June 13, 2012

Chris Stringer on the status of Homo heidelbergensis

The Natural History Museum has an overview of the status of Homo heidelbergensis, the widely accepted common ancestor of modern humans and Neandertals. This accompanies Chris Stringer's article that will soon appear in Evolutionary Anthropology. The piece from the NHM is quite instructive as it highlights the dubious attribution of the Sima de los Huesos remains to heidelbergensis; Stringer expresses doubts on both their 600ky antiquity and their taxonomic classification, preferring to assign them to early Neandertals.

There was an earlier story in the Guardian with a rather misleading title which quotes some other opinions on the controversy.

(I'll add the abstract to this paper and any further comments on it when it appears on the journal website).

UPDATE (Aug 3): Abstract added; paper is open access.

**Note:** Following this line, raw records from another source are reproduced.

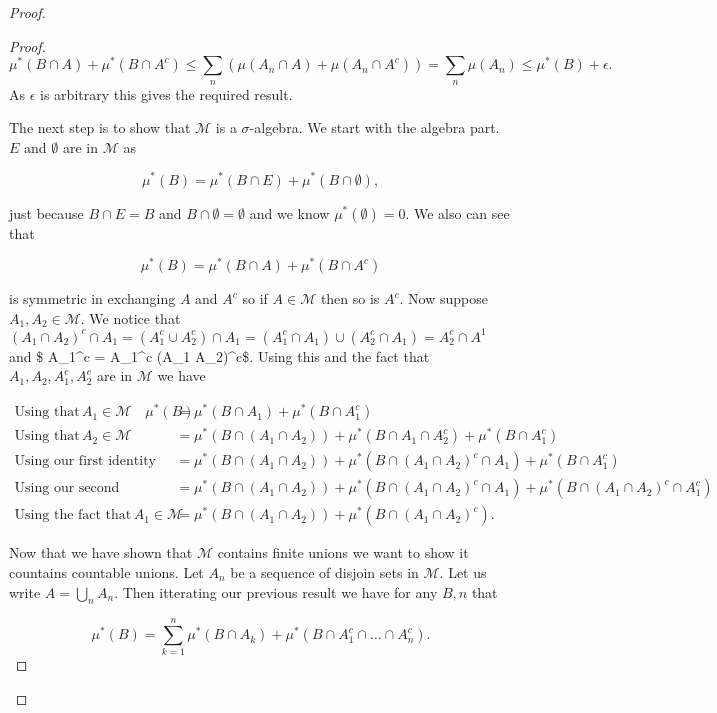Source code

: \documentclass[
]{book}
\theoremstyle{definition}
\theoremstyle{definition}
\theoremstyle{definition}
\theoremstyle{definition}
\theoremstyle{remark}
\begin{document}
\begin{proof}
\begin{proof}
\[ \mu^*(B \cap A) + \mu^*(B \cap A^c) \leq \sum_n \left( \mu(A_n \cap A) + \mu(A_n \cap A^c) \right) = \sum_n \mu(A_n) \leq \mu^*(B) + \epsilon. \]
As \(\epsilon\) is arbitrary this gives the required result.

The next step is to show that \(\mathscr{M}\) is a \(\sigma\)-algebra. We start with the algebra part. \(E\) and \(\emptyset\) are in \(\mathscr{M}\) as

\[ \mu^*(B) = \mu^*(B \cap E) + \mu^*(B \cap \emptyset), \]

just because \(B \cap E = B\) and \(B \cap \emptyset = \emptyset\) and we know \(\mu^*(\emptyset) =0\). We also can see that

\[ \mu^*(B) = \mu^*(B \cap A) + \mu^*(B \cap A^c) \]

is symmetric in exchanging \(A\) and \(A^c\) so if \(A \in \mathscr{M}\) then so is \(A^c\). Now suppose \(A_1, A_2 \in \mathscr{M}\). We notice that \((A_1 \cap A_2)^c \cap A_1 = (A_1^c \cup A_2^c) \cap A_1 = (A_1^c \cap A_1) \cup (A_2^c \cap A_1) = A_2^c \cap A^1\) and \$ A\_1\^{}c = A\_1\^{}c \cap(A\_1 \cap A\_2)\^{}c\$. Using this and the fact that \(A_1, A_2, A_1^c, A_2^c\) are in \(\mathscr{M}\) we have

\begin{align*}\mbox{Using that} \, A_1 \in \mathscr{M} \quad \mu^*(B) &= \mu^*(B \cap A_1) + \mu^*(B \cap A_1^c)\\
\mbox{Using that}\, A_2 \in \mathscr{M} \quad &= \mu^*(B \cap (A_1 \cap A_2)) + \mu^*(B \cap A_1 \cap A_2^c) + \mu^*(B \cap A_1^c)\\
\mbox{Using our first identity} \quad &= \mu^*(B \cap (A_1 \cap A_2)) + \mu^*(B \cap (A_1 \cap A_2)^c \cap A_1) + \mu^*(B \cap A_1^c)\\
\mbox{Using our second identiy} \quad &= \mu^*(B \cap (A_1 \cap A_2)) + \mu^*(B \cap (A_1 \cap A_2)^c \cap A_1) + \mu^*(B \cap (A_1 \cap A_2)^c \cap A_1^c)\\
\mbox{Using the fact that}\, A_1 \in \mathscr{M} \quad &= \mu^*(B \cap (A_1 \cap A_2)) + \mu^*(B \cap (A_1 \cap A_2)^c).
\end{align*}

Now that we have shown that \(\mathscr{M}\) contains finite unions we want to show it countains countable unions. Let \(A_n\) be a sequence of disjoin sets in \(\mathscr{M}\). Let us write \(A = \bigcup_n A_n\). Then itterating our previous result we have for any \(B, n\) that

\[ \mu^*(B) = \sum_{k=1}^n \mu^*(B \cap A_k) + \mu^*( B \cap A_1^c \cap \dots \cap A_n^c). \]


\end{proof}
\end{proof}
\end{document}
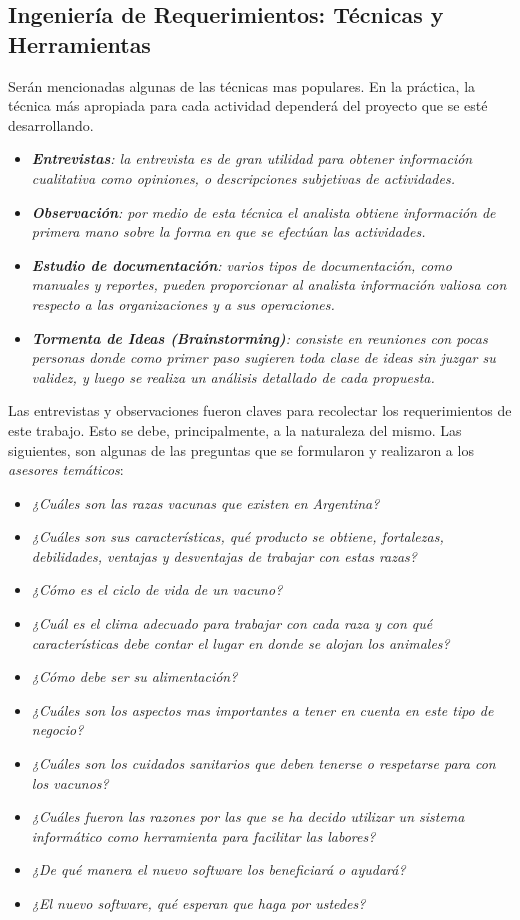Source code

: \documentclass[11pt,oneside]{book}
\begin{document}
\newpage
\subsection{Ingeniería de Requerimientos: Técnicas y Herramientas}
Serán mencionadas algunas de las técnicas mas populares. En la práctica, la técnica más apropiada para cada actividad dependerá del proyecto que se esté desarrollando.
\begin{itemize}
\item \textit{\textbf{Entrevistas}: la entrevista es de gran utilidad para obtener información cualitativa como opiniones, o descripciones subjetivas de actividades.} 
\item \textit{\textbf{Observación}: por medio de esta técnica el analista obtiene información de primera mano sobre la forma en que se efectúan las actividades.}
\item \textit{\textbf{Estudio de documentación}: varios tipos de documentación, como manuales y reportes, pueden proporcionar al analista información valiosa con respecto a las organizaciones y a sus operaciones.} 
\item \textit{\textbf{Tormenta de Ideas (Brainstorming)}: consiste en reuniones con pocas personas donde como primer paso sugieren toda clase de ideas sin juzgar su validez, y luego se realiza un análisis detallado de cada propuesta.} 
\end{itemize}

Las entrevistas y observaciones fueron claves para recolectar los requerimientos de este trabajo. Esto se debe, principalmente, a la naturaleza del mismo. Las siguientes, son algunas de las preguntas que se formularon y realizaron a los \textit{asesores temáticos}:
\begin{itemize}
\item \textit{¿Cuáles son las razas vacunas que existen en Argentina?}
\item \textit{¿Cuáles son sus características, qué producto se obtiene, fortalezas, debilidades, ventajas y desventajas de trabajar con estas razas?}
\item \textit{¿Cómo es el ciclo de vida de un vacuno?}
\item \textit{¿Cuál es el clima adecuado para trabajar con cada raza y con qué características debe contar el lugar en donde se alojan los animales?}
\item \textit{¿Cómo debe ser su alimentación?}
\item \textit{¿Cuáles son los aspectos mas importantes a tener en cuenta en este tipo de negocio?}
\item \textit{¿Cuáles son los cuidados sanitarios que deben tenerse o respetarse para con los vacunos?}
\item \textit{¿Cuáles fueron las razones por las que se ha decido utilizar un sistema informático como herramienta para facilitar las labores?}
\item \textit{¿De qué manera el nuevo software los beneficiará o ayudará?}  
\item \textit{¿El nuevo software, qué esperan que haga por ustedes?}
\end{itemize}
\end{document}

Evolutionary Anthropology Volume 21, Issue 3, pages 101–107, May/June 2012

The status of Homo heidelbergensis (Schoetensack 1908)

Chris Stringer

The species Homo heidelbergensis is central to many discussions about recent human evolution. For some workers, it was the last common ancestor for the subsequent species Homo sapiens and Homo neanderthalensis; others regard it as only a European form, giving rise to the Neanderthals. Following the impact of recent genomic studies indicating hybridization between modern humans and both Neanderthals and “Denisovans”, the status of these as separate taxa is now under discussion. Accordingly, clarifying the status of Homo heidelbergensis is fundamental to the debate about modern human origins.

Link

5 comments:

terryt said...

From the link:

"Both morphological and genetic studies have suggested that Neanderthals and modern humans began to branch away from each other about 400,000 years ago".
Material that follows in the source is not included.